[Plain-text document sources]
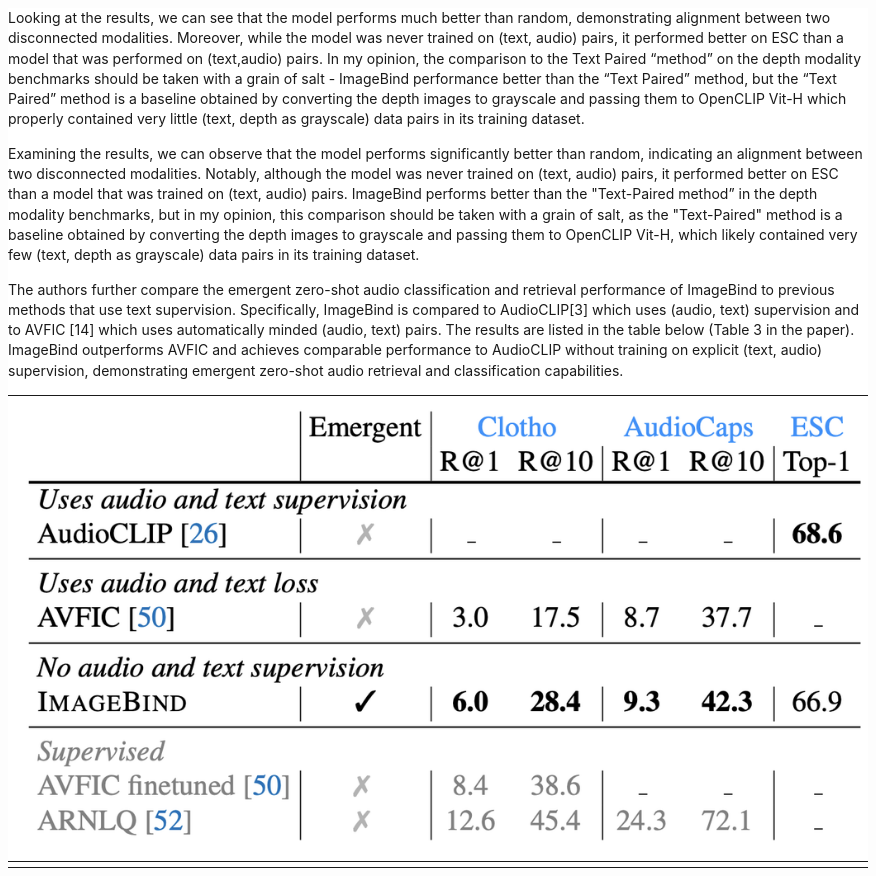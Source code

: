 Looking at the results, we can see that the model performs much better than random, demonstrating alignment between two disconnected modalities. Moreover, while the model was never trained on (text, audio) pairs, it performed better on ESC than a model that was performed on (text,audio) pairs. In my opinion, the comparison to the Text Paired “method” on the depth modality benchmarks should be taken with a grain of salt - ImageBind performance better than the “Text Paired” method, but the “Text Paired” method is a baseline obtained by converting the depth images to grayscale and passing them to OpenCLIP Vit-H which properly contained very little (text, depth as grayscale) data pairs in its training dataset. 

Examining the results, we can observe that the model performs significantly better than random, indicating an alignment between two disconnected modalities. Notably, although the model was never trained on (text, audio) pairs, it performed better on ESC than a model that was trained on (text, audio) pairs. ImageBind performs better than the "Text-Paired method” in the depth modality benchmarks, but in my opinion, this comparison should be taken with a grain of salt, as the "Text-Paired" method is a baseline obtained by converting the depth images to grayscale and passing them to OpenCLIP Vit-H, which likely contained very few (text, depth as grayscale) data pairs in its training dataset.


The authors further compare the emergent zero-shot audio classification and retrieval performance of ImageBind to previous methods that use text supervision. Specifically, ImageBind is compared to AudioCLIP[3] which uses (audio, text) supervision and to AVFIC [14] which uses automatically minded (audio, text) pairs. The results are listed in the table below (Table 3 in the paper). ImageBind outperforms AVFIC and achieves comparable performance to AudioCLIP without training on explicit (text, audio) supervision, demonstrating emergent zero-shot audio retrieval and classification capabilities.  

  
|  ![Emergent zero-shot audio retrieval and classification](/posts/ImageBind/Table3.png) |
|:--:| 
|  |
--
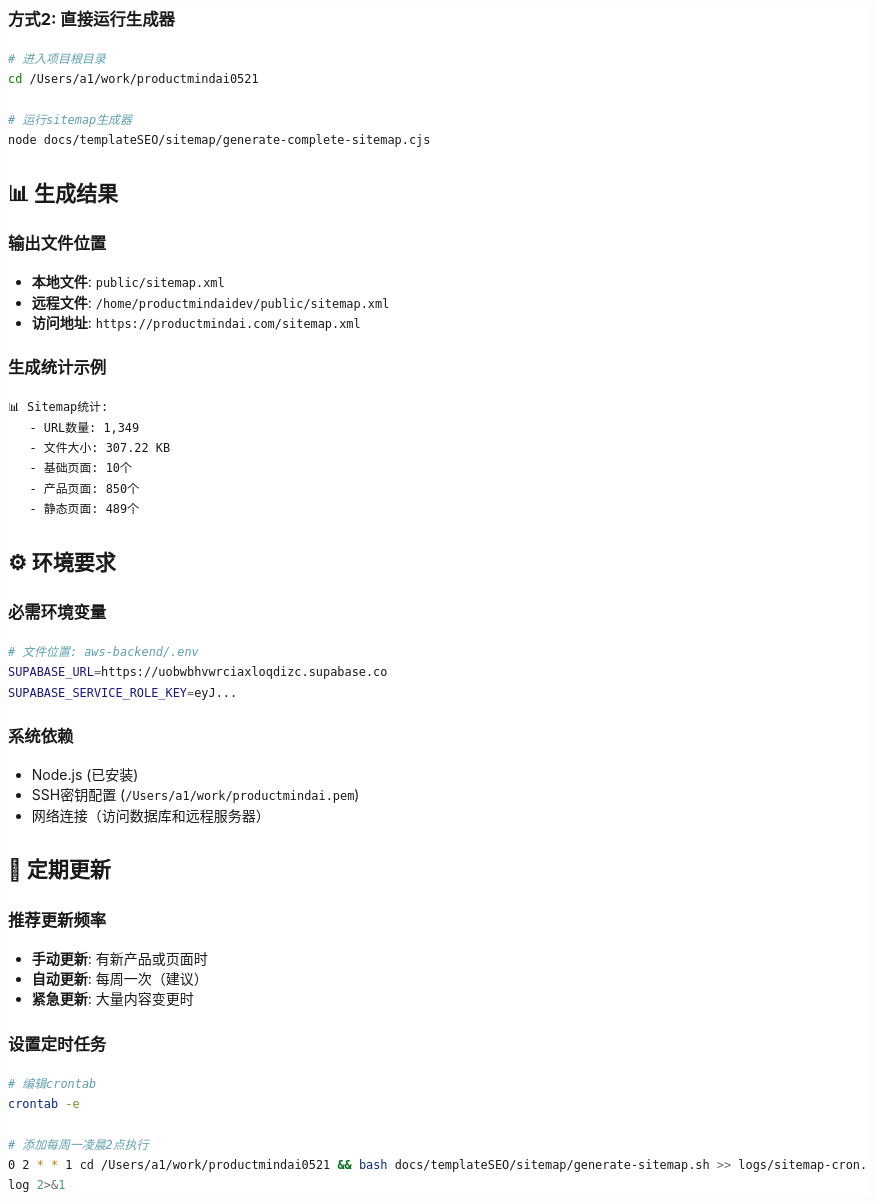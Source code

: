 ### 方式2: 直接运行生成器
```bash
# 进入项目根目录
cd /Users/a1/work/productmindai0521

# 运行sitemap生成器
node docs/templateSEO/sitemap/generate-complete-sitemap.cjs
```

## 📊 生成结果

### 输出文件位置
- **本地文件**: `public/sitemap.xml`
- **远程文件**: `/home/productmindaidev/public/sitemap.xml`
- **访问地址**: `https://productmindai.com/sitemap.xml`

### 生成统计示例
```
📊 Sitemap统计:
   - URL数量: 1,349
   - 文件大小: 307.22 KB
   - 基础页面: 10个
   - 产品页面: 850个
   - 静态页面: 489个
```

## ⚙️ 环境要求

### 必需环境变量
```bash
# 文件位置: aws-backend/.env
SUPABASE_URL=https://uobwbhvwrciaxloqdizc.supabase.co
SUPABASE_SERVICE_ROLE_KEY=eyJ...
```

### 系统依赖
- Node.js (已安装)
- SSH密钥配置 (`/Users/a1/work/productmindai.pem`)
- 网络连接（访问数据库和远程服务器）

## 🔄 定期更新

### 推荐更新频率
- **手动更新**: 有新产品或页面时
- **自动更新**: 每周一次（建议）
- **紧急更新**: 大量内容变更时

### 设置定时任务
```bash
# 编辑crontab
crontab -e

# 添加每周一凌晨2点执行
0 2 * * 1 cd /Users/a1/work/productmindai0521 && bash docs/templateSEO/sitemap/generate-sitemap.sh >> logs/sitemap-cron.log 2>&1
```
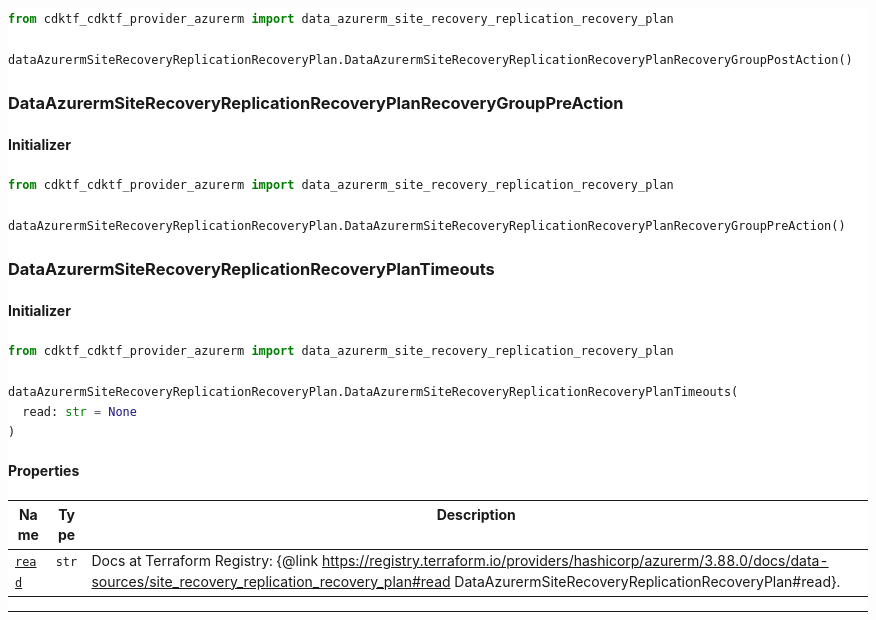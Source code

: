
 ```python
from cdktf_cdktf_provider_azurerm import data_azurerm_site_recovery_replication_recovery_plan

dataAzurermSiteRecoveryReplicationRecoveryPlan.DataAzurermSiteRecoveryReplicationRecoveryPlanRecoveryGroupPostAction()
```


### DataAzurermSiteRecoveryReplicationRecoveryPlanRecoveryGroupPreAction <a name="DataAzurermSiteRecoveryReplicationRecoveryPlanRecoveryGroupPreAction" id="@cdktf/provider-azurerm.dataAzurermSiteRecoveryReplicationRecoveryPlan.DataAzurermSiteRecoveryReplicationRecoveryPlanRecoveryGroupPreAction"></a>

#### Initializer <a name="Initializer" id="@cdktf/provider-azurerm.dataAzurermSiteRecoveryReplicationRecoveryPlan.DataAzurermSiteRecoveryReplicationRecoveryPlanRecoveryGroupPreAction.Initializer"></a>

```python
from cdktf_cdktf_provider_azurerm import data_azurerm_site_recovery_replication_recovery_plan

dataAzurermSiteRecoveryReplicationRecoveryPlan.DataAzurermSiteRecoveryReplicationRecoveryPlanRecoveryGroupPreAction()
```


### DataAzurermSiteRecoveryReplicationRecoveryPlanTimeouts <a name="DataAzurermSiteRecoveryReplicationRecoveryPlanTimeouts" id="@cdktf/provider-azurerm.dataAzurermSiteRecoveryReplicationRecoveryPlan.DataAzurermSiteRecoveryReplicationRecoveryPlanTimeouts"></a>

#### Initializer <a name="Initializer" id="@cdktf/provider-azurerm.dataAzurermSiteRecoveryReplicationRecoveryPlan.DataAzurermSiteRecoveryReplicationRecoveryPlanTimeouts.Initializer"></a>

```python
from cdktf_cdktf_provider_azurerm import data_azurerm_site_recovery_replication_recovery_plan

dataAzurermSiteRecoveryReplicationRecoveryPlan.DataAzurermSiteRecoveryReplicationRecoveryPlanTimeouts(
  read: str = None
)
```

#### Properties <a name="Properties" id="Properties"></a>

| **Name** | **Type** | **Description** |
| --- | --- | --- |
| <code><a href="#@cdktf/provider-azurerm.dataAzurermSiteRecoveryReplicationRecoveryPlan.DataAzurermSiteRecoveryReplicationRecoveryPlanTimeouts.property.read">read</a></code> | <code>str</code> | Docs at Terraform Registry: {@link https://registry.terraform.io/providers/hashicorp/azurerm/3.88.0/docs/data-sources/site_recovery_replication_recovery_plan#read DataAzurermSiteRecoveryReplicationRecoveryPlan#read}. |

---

* [WHAT NEEDS TO BE DONE]:
Make a copy of each line in the records above that has the word "templateSEO".

* [PROBLEM SOLUTION]:
node docs/templateSEO/sitemap/generate-complete-sitemap.cjs
0 2 * * 1 cd /Users/a1/work/productmindai0521 && bash docs/templateSEO/sitemap/generate-sitemap.sh >> logs/sitemap-cron.log 2>&1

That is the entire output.